Mexican sound engineer

Jaime Baksht is a Mexican sound engineer.

== Life and work ==

Baksht has worked as sound re-recording mixer in films such as La primera noche (1998), Herod's Law (1999), Sangre (2005), Batalla en el cielo (2005), En el hoyo (2006), Pan's Labyrinth (2006), Effectos secundarios (2006), Arráncame la vida (2008), Rudo y Cursi (2008), Abel (2010), La otra familia (2011), Post Tenebras Lux (film) (2012), Colosio: El asesinato (2012), La vida precoz y breve de Sabina Rivas (2012), Instructions Not Included (2013), Club Sándwich (2013), Besos de azúcar (2013), and The Golden Dream (2013), among others.

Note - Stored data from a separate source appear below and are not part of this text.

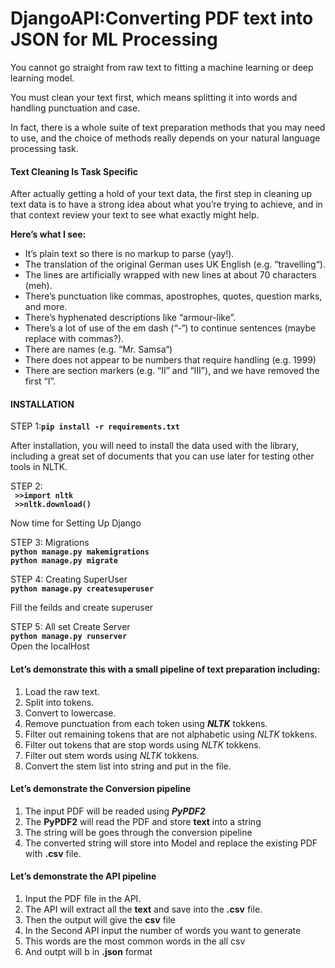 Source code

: <h1>DjangoAPI:Converting PDF text into JSON for ML Processing</h1>
    <p>You cannot go straight from raw text to fitting a machine learning or deep learning model.</p>
    <p>You must clean your text first, which means splitting it into words and handling punctuation and case.</p>        
    <p>In fact, there is a whole suite of text preparation methods that you may need to use, and the choice of methods really depends on your natural language processing task.</p>
    <h4>Text Cleaning Is Task Specific</h4>
    <p>After actually getting a hold of your text data, the first step in cleaning up text data is to have a strong idea about what you’re trying to achieve, and in that context review your text to see what exactly might help.</p> 
    <p><strong>Here’s what I see:</strong></p>
    <ul>
    <li>It’s plain text so there is no markup to parse (yay!).</li>
    <li>The translation of the original German uses UK English (e.g. “travelling“).</li>
    <li>The lines are artificially wrapped with new lines at about 70 characters (meh).</li>
    <li>There’s punctuation like commas, apostrophes, quotes, question marks, and more.</li>
    <li>There’s hyphenated descriptions like “armour-like”.</li>
    <li>There’s a lot of use of the em dash (“-“) to continue sentences (maybe replace with commas?).</li>
    <li>There are names (e.g. “Mr. Samsa“)</li>
    <li>There does not appear to be numbers that require handling (e.g. 1999)</li>
    <li>There are section markers (e.g. “II” and “III”), and we have removed the first “I”.</li>
    </ul>
    <h4>INSTALLATION</h4>
    <p>STEP 1:<strong><code>pip install -r requirements.txt</code></strong></p>
    <p>After installation, you will need to install the data used with the library, including a great set of documents
        that you can use later for testing other tools in NLTK.</p>
    <p>STEP 2:<br><strong><code> >>import nltk </br> >>nltk.download()</code></strong></p>
    <p>Now time for Setting Up Django</p>
    <p>STEP 3:
        Migrations<br><strong><code>python manage.py makemigrations</code></strong><br><strong><code>python manage.py migrate</code></strong>
    </p>
    <p>STEP 4: Creating SuperUser<br><strong><code>python manage.py createsuperuser</code></strong><br></p>
    <p>Fill the feilds and create superuser</p>
    <p>STEP 5: All set Create Server<br><strong><code>python manage.py runserver</code></strong><br>Open the localHost
    </p>
<h4>Let’s demonstrate this with a small pipeline of text preparation including:</h4>
<ol>
    <li>Load the raw text.</li>
    <li>Split into tokens.</li>
    <li>Convert to lowercase.</li>
    <li>Remove punctuation from each token using <b><i>NLTK</i></b> tokkens.</li>
    <li>Filter out remaining tokens that are not alphabetic using <i>NLTK</i> tokkens.</li>
    <li>Filter out tokens that are stop words using <i>NLTK</i> tokkens.</li>
    <li>Filter out stem words using <i>NLTK</i> tokkens.</li>
    <li>Convert the stem list into string and put in the file.</li>    
</ol>
<h4>Let’s demonstrate the Conversion pipeline</h4>
<ol>
    <li>The input PDF will be readed using <b><i>PyPDF2</i></b></li>
    <li>The <b>PyPDF2</b> will  read the PDF and store <b>text</b> into a string</li>
    <li>The string will be goes through the conversion pipeline</li>
    <li>The converted string will store into Model and replace the existing PDF with  <b>.csv</b> file.</li>
</ol>
<h4>Let’s demonstrate the API pipeline</h4>
<ol>
    <li>Input the PDF file in the API.</li>
    <li>The API will extract all the <b>text</b> and save into the <b>.csv</b> file.</li>
    <li>Then the output will give the <b>csv</b> file</li>
    <li>In the Second API input the number of words you want to generate</li>
    <li>This words are the most common words in the all csv</li>
    <li>And outpt will b in <b>.json</b> format</li>
</ol>
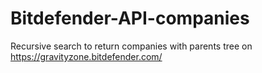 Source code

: # Bitdefender-API-companies
Recursive search to return companies with parents tree on https://gravityzone.bitdefender.com/
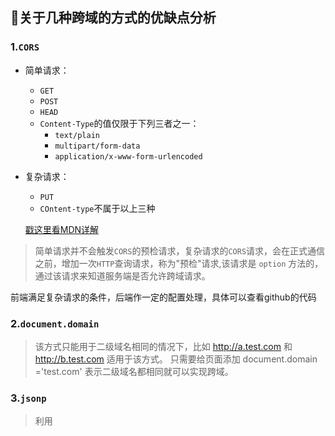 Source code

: ## 🙆关于几种跨域的方式的优缺点分析

### 1.`CORS`

- 简单请求：

  - `GET`
  - `POST`
  - `HEAD`
  - `Content-Type`的值仅限于下列三者之一：
    - `text/plain`
    - `multipart/form-data`
    - `application/x-www-form-urlencoded`

- 复杂请求：

  - `PUT`
  - `COntent-type`不属于以上三种

  [戳这里看MDN详解](https://developer.mozilla.org/zh-CN/docs/Web/HTTP/Access_control_CORS)

> 简单请求并不会触发`CORS`的预检请求，复杂请求的`CORS`请求，会在正式通信之前，增加一次`HTTP`查询请求，称为"预检"请求,该请求是 `option` 方法的，通过该请求来知道服务端是否允许跨域请求。

前端满足复杂请求的条件，后端作一定的配置处理，具体可以查看github的代码

### 2.`document.domain`

> 该方式只能用于二级域名相同的情况下，比如 http://a.test.com 和 http://b.test.com 适用于该方式。
> 只需要给页面添加 document.domain ='test.com' 表示二级域名都相同就可以实现跨域。

### 3.`jsonp`

> 利用 <script> 标签没有跨域限制的漏洞，网页可以得到从其他来源动态产生的 JSON 数据。JSONP请求一定需要对方的服务器做支持才可以.

**优点：**简单兼容性好，可用于解决主流浏览器的跨域数据访问的问题。

**缺点：**是仅支持get方法具有局限性,不安全可能会遭受XSS攻击。

### 4.`nginx`

> 实现原理类似于Node中间件代理，需要你搭建一个中转nginx服务器，用于转发请求。
>
> 使用nginx反向代理实现跨域，是最简单的跨域方式。只需要修改nginx的配置即可解决跨域问题，支持所有浏览器，支持session，不需要修改任何代码，并且不会影响服务器性能。

### 5.`postMessage`

> 允许来自不同源的脚本采用异步方式进行有限的通信，可以实现跨文本档、多窗口、跨域消息传递。

### 6.`websocket`

> Websocket是HTML5的一个持久化的协议，它实现了浏览器与服务器的全双工通信，同时也是跨域的一种解决方案。WebSocket和HTTP都是应用层协议，都基于 TCP 协议。但是 WebSocket 是一种双向通信协议，在建立连接之后，WebSocket 的 server 与 client 都能主动向对方发送或接收数据。同时，WebSocket 在建立连接时需要借助 HTTP 协议，连接建立好了之后 client 与 server 之间的双向通信就与 HTTP 无关了。

### 7.`window.name+ifream`

> 其中a.html和b.html是同域的，都是`http://localhost:3000`;而c.html是`http://localhost:4000`

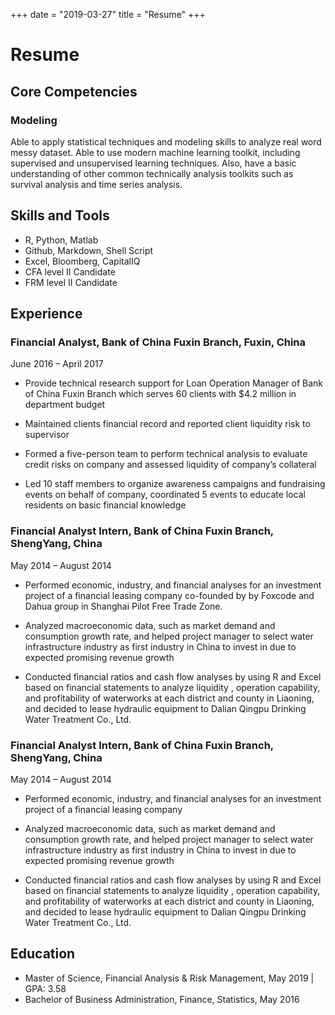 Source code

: +++
date = "2019-03-27"
title = "Resume"
+++

# Resume

## Core Competencies

### Modeling

Able to apply statistical techniques and modeling skills to analyze real word messy dataset. Able to use modern machine learning toolkit, including supervised and unsupervised learning techniques. Also, have a basic understanding of other common technically analysis toolkits such as survival analysis and time series analysis. 

## Skills and Tools

- R, Python, Matlab
- Github, Markdown, Shell Script
- Excel, Bloomberg, CapitalIQ
- CFA level II Candidate
- FRM level II Candidate

## Experience

### Financial Analyst, Bank of China Fuxin Branch, Fuxin, China

June 2016 – April 2017

- Provide technical research support for Loan Operation Manager of Bank of China Fuxin Branch which serves 60 clients with $4.2 million in department budget

- Maintained clients financial record and reported client liquidity risk to supervisor

- Formed a five-person team to perform technical analysis to evaluate credit risks on company and assessed liquidity of company’s collateral

- Led 10 staff members to organize awareness campaigns and fundraising events on behalf of company, coordinated 5 events to educate local residents on basic financial knowledge

### Financial Analyst Intern, Bank of China Fuxin Branch,  ShengYang, China

May 2014 – August  2014

- Performed economic, industry, and financial analyses for an investment project of a financial leasing company co-founded by by Foxcode and Dahua group in Shanghai Pilot Free Trade Zone.

- Analyzed macroeconomic data, such as market demand and consumption growth rate, and helped project manager to select water infrastructure industry as first industry in China to invest in due to expected promising revenue growth

- Conducted financial ratios and cash flow analyses by using R and Excel based on financial statements to analyze liquidity , operation capability, and profitability of waterworks at each district and county in Liaoning, and decided to lease hydraulic equipment to Dalian Qingpu Drinking Water Treatment Co., Ltd.


### Financial Analyst Intern, Bank of China Fuxin Branch, ShengYang, China

May 2014 – August 2014

- Performed economic, industry, and financial analyses for an investment project of a financial leasing company

- Analyzed macroeconomic data, such as market demand and consumption growth rate, and helped project manager to select water infrastructure industry as first industry in China to invest in due to expected promising revenue growth

- Conducted financial ratios and cash flow analyses by using R and Excel based on financial statements to analyze liquidity , operation capability, and profitability of waterworks at each district and county in Liaoning, and decided to lease hydraulic equipment to Dalian Qingpu Drinking Water Treatment Co., Ltd.


## Education

- Master of Science, Financial Analysis & Risk Management, May 2019 | GPA: 3.58
- Bachelor of Business Administration, Finance, Statistics, May 2016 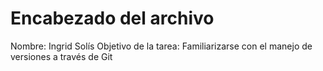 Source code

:# Encabezado del archivo
Nombre: Ingrid Solís
Objetivo de la tarea: Familiarizarse con el manejo de versiones a través de Git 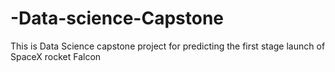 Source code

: # -Data-science-Capstone
This is Data Science capstone project for predicting the first stage launch of SpaceX rocket Falcon
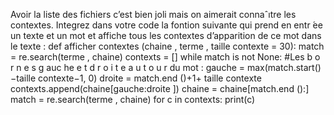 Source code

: Avoir la liste des fichiers c’est bien joli mais on aimerait connaˆıtre les contextes.
Integrez dans votre code la fontion suivante qui prend en entr ́ee un texte et un mot et
affiche tous les contextes d’apparition de ce mot dans le texte :
def afficher contextes (chaine , terme , taille contexte = 30):
match = re.search(terme , chaine)
contexts = []
while match is not None:
#Les b o r n e s g auc he e t d r o i t e a u t o u r du mot :
gauche = max(match.start()−taille contexte−1, 0)
droite = match.end ()+1+ taille contexte
contexts.append(chaine[gauche:droite ])
chaine = chaine[match.end ():]
match = re.search(terme , chaine)
for c in contexts:
print(c) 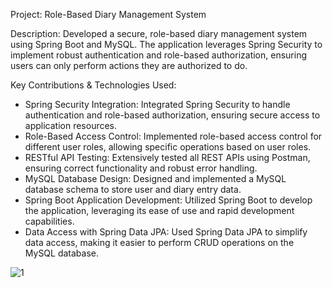 Project: Role-Based Diary Management System

Description: Developed a secure, role-based diary management system using Spring Boot and MySQL. The application leverages Spring Security to implement robust authentication and role-based authorization, ensuring users can only perform actions they are authorized to do.

Key Contributions & Technologies Used:

- Spring Security Integration: Integrated Spring Security to handle authentication and role-based authorization, ensuring secure access to application resources.
- Role-Based Access Control: Implemented role-based access control for different user roles, allowing specific operations based on user roles.
- RESTful API Testing: Extensively tested all REST APIs using Postman, ensuring correct functionality and robust error handling.
- MySQL Database Design: Designed and implemented a MySQL database schema to store user and diary entry data.
- Spring Boot Application Development: Utilized Spring Boot to develop the application, leveraging its ease of use and rapid development capabilities.
- Data Access with Spring Data JPA: Used Spring Data JPA to simplify data access, making it easier to perform CRUD operations on the MySQL database.

![1](https://github.com/SyedYakhub/webapprestapi/assets/87276324/99594075-4e0c-4f3a-921c-a1b75629acca)
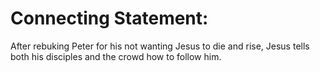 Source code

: # Connecting Statement:

After rebuking Peter for his not wanting Jesus to die and rise, Jesus tells both his disciples and the crowd how to follow him. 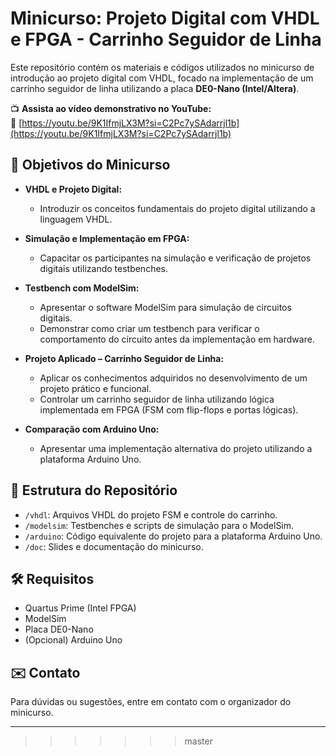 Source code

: # Minicurso: Projeto Digital com VHDL e FPGA - Carrinho Seguidor de Linha

Este repositório contém os materiais e códigos utilizados no minicurso de introdução ao projeto digital com VHDL, focado na implementação de um carrinho seguidor de linha utilizando a placa **DE0-Nano (Intel/Altera)**.

📺 **Assista ao vídeo demonstrativo no YouTube:**  
🔗 [https://youtu.be/9K1IfmjLX3M?si=C2Pc7ySAdarrjl1b](https://youtu.be/9K1IfmjLX3M?si=C2Pc7ySAdarrjl1b)

## 🎯 Objetivos do Minicurso

- **VHDL e Projeto Digital:**
  - Introduzir os conceitos fundamentais do projeto digital utilizando a linguagem VHDL.

- **Simulação e Implementação em FPGA:**
  - Capacitar os participantes na simulação e verificação de projetos digitais utilizando testbenches.

- **Testbench com ModelSim:**
  - Apresentar o software ModelSim para simulação de circuitos digitais.
  - Demonstrar como criar um testbench para verificar o comportamento do circuito antes da implementação em hardware.

- **Projeto Aplicado – Carrinho Seguidor de Linha:**
  - Aplicar os conhecimentos adquiridos no desenvolvimento de um projeto prático e funcional.
  - Controlar um carrinho seguidor de linha utilizando lógica implementada em FPGA (FSM com flip-flops e portas lógicas).

- **Comparação com Arduino Uno:**
  - Apresentar uma implementação alternativa do projeto utilizando a plataforma Arduino Uno.

## 📁 Estrutura do Repositório

- `/vhdl`: Arquivos VHDL do projeto FSM e controle do carrinho.
- `/modelsim`: Testbenches e scripts de simulação para o ModelSim.
- `/arduino`: Código equivalente do projeto para a plataforma Arduino Uno.
- `/doc`: Slides e documentação do minicurso.

## 🛠️ Requisitos

- Quartus Prime (Intel FPGA)
- ModelSim
- Placa DE0-Nano
- (Opcional) Arduino Uno

## ✉️ Contato

Para dúvidas ou sugestões, entre em contato com o organizador do minicurso.

---



>>>>>>> master
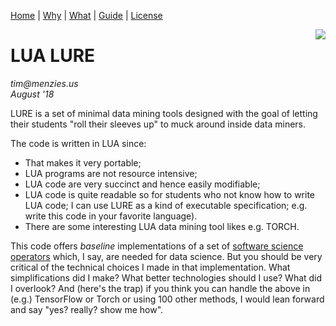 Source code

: [Home](https://lualure.github.io/info/index) |
[Why](https://lualure.github.io/info/WHY) |
[What](https://lualure.github.io/info/WHAT) |
[Guide](https://lualure.github.io/info/GUIDE) |
[License](LICENSE.md)

<img align=right src="https://avatars6.githubusercontent.com/u/30064709?v=4&s=200">

# LUA LURE

_tim@menzies.us_    
_August '18_ 

LURE is a set of minimal data mining tools designed with the goal of letting their students "roll their sleeves up" to muck around inside data miners.

The code is written in LUA since:

- That makes it very portable;
- LUA programs are not resource intensive;
- LUA code are very succinct and hence easily modifiable;
- LUA code is quite readable so for students who not know how to write LUA code; I can use LURE as a kind of executable specification; e.g. write this code in your favorite language).
- There are some interesting LUA data mining tool likes e.g. TORCH.

This code offers _baseline_ implementations of a set of 
[software science operators](https://lualure.github.io/info/WHAT.html) which, I say, are needed for data science. But you should be very critical of the technical choices I made in that implementation. What simplifications did I make? What better technologies should I use? What did I overlook? And (here's the trap) if you think you can handle the above in (e.g.) TensorFlow or Torch or using 100 other methods, I would lean forward and say "yes? really? show me how".


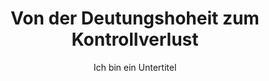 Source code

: ---
layout: trend
title: Von der Deutungshoheit zum Kontrollverlust
subtitle: Ich bin ein Untertitel
teaser-img: "deutungshoheit-zu-kontrollverlust.svg"
teaser-img-social:
nummmer: 02
--- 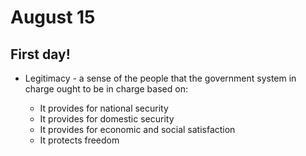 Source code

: # August 15

## First day!

- Legitimacy - a sense of the people that the government system in charge ought to be in charge based on:

  - It provides for national security
  - It provides for domestic security
  - It provides for economic and social satisfaction
  - It protects freedom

Baksht has been nominated in several occasions for the Ariel Award for Best Sound, winning in three occasions: in 2002 for Cuentos de hadas para dormir cocodrilos, in 2004 for Zurdo, and in 2007 for El hoyo. He won a Goya Award (also for Best Sound) for Pan's Labyrinth (2006).

Baksht is a multiple recipient of the Silver Ariel award for best sound (2007, 2004, 2002) and a recipient of the 2006 British Academy Award for best sound (Pan's Labyrinth).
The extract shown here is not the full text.